Segundo Hayden White, a técnica convencional para julgar a validade dos discursos em prosa, como por exemplo, dos tratados políticos de Maquiável ou de Locke, ou o ensaio sobre a desigualdade de Rousseau ou as histórias de Ranke, consiste em examiná-los inicialmente quanto a sua fidelidade aos fatos do tema que está sendo analisado, em segundo lugar, examinar a observância dos critérios de coerência lógica que o silogismo clássico represente. Esta técnica de crítica age em visível oposição a própria prática do discurso, pois o intuito do discurso é constituir terreno onde se pode decidir o que contará como um fato na matéria em consideração e determinar qual o modo de compreensão mais adequado ao entendimento dos fatos assim constituídos. O discurso, numa palavra, é essencialmente um empreendimento mediador, é ao mesmo tempo interpretativo e pré-interpretativo: é sempre sobre a própria natureza da interpretação e sobre o tema que constitui a ocasião de sua própria elaboração, em um movimento diatático.

O discurso sempre se volta para a reflexividade metadiscursiva e todo discurso sempre é sobre o próprio discurso e sobre os objetos que compõem o seu tema. Assim considerado como um gênero, todo discurso deve ser analisado em três níveis, no da descrição (mimese) dos dados encontrados, no do argumento ou narrativa (diegese), que corre paralelamente à matéria narrativa, e analisar o nível aonde elas se combinam (diataxe).

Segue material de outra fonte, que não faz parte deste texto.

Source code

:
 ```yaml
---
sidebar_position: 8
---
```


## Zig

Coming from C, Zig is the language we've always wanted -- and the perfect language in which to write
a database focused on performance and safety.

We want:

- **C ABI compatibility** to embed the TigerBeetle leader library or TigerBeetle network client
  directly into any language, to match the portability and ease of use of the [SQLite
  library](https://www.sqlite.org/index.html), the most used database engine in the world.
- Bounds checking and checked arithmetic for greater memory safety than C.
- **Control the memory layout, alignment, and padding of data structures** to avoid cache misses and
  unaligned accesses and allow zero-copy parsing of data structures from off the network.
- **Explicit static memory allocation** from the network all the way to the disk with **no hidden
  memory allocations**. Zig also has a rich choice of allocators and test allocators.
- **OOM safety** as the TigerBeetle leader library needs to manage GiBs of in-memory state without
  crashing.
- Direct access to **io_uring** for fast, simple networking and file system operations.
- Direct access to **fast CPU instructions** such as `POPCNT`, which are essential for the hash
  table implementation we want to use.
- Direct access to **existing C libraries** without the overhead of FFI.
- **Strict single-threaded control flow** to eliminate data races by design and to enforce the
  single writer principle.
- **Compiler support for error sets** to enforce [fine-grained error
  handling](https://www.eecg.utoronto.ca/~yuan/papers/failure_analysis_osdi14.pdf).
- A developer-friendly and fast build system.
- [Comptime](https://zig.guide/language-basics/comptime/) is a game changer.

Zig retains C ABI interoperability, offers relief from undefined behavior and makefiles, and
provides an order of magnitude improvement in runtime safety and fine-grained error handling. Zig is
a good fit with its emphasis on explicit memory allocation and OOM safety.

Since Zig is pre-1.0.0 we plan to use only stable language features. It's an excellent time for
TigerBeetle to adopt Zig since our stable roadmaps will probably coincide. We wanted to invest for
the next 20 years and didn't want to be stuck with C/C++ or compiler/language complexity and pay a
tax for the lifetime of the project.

A compreensão é um processo de tornar familiar o não-familiar ou “estranho”, este processo só pode ser tropológico na essência, pois o que está envolvido na conversão do não-familiar em familiar é uma criação de tropos que em geral é figurativa. Portanto, os discursos se manifestam através das figuras de linguagem como as metáforas, metonímias, sinédoques e até mesmo a ironia. Assim, sendo o discurso um produto dos esforços da consciência para estabelecer um acordo com domínios problemáticos da experiência, ela serve de modelo para as operações metalógicas pelas quais a consciência, na práxis cultural geral, efetua tais acordos com o seu meio social e ou natural.